Your assignment :: A faithful copy is required: retype the records from their first line through the line with "## Problèmes identifiés", and omit the pictures.

(Records shown)

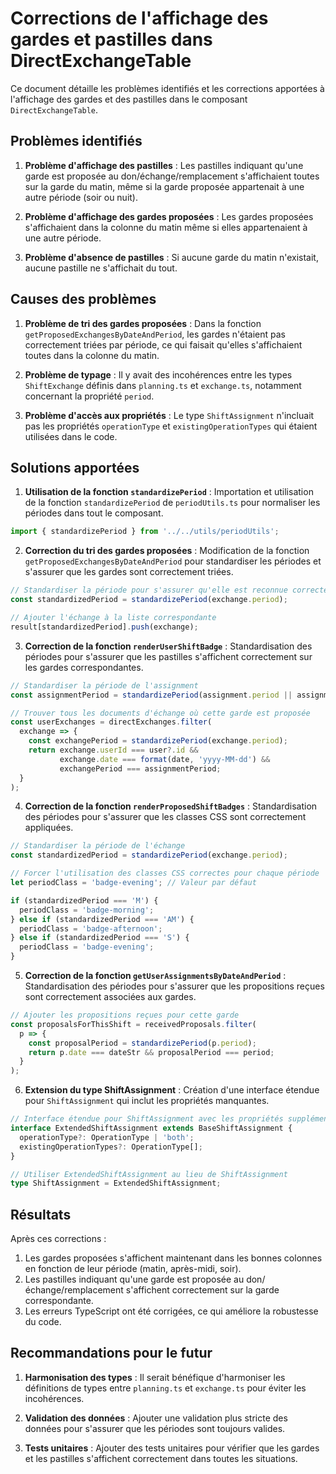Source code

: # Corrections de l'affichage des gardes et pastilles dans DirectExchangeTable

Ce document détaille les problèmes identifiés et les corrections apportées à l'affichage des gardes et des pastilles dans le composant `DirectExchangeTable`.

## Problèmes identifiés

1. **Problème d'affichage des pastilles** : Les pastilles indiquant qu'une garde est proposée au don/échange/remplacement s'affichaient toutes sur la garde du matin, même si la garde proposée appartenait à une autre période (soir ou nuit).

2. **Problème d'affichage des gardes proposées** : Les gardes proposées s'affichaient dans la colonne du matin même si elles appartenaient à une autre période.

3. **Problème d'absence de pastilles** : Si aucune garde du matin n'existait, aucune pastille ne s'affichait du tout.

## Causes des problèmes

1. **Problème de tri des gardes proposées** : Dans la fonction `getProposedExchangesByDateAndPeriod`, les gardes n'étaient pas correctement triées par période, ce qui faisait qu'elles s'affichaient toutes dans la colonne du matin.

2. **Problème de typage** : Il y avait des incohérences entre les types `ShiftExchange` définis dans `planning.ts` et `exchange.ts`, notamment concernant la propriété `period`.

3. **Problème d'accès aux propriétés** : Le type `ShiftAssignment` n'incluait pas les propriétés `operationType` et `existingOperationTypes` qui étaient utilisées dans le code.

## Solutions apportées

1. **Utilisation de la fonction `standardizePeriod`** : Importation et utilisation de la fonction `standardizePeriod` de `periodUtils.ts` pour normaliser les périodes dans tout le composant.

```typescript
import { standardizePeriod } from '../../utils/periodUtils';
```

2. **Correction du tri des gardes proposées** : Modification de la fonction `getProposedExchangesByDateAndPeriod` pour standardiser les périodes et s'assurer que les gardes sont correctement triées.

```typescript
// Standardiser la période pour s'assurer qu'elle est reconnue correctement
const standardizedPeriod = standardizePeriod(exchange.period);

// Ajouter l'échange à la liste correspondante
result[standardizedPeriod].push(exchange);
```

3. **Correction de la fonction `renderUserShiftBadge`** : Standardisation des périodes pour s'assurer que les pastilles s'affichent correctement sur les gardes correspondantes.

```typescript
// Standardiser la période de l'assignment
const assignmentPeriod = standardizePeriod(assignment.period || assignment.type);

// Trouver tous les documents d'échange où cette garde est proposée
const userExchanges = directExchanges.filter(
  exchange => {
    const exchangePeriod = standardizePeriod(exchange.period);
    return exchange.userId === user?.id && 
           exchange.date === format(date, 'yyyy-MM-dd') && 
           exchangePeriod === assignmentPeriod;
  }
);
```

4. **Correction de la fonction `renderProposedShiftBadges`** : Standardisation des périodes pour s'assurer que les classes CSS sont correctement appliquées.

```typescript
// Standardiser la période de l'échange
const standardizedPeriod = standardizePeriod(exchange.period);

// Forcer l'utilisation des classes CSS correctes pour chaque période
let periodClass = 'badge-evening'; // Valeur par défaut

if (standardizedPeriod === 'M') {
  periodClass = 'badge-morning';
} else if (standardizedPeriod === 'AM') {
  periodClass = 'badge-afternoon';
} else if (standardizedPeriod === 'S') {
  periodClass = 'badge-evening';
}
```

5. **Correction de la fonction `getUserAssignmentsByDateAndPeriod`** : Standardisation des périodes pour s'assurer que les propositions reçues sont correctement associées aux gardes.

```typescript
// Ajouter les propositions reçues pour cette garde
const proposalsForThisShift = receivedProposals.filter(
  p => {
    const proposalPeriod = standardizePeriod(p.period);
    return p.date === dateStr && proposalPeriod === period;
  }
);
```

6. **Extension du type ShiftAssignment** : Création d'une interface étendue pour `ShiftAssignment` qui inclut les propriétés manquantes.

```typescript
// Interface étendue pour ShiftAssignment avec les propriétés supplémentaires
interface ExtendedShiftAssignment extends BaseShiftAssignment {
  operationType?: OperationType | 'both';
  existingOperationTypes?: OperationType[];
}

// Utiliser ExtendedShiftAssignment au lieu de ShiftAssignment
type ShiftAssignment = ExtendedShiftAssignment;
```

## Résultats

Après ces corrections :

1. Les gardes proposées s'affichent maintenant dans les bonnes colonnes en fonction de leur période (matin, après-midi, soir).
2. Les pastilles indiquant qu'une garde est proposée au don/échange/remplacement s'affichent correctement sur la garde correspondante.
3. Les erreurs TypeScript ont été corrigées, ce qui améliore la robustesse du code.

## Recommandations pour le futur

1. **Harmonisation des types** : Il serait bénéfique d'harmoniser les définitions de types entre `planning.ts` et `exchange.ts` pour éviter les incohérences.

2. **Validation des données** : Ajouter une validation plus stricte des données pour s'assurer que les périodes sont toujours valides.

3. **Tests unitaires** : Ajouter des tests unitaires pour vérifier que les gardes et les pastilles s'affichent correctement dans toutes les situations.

(End Records shown)

Output for this task ::
Source code

: # Corrections de l'affichage des gardes et pastilles dans DirectExchangeTable

Ce document détaille les problèmes identifiés et les corrections apportées à l'affichage des gardes et des pastilles dans le composant `DirectExchangeTable`.

## Problèmes identifiés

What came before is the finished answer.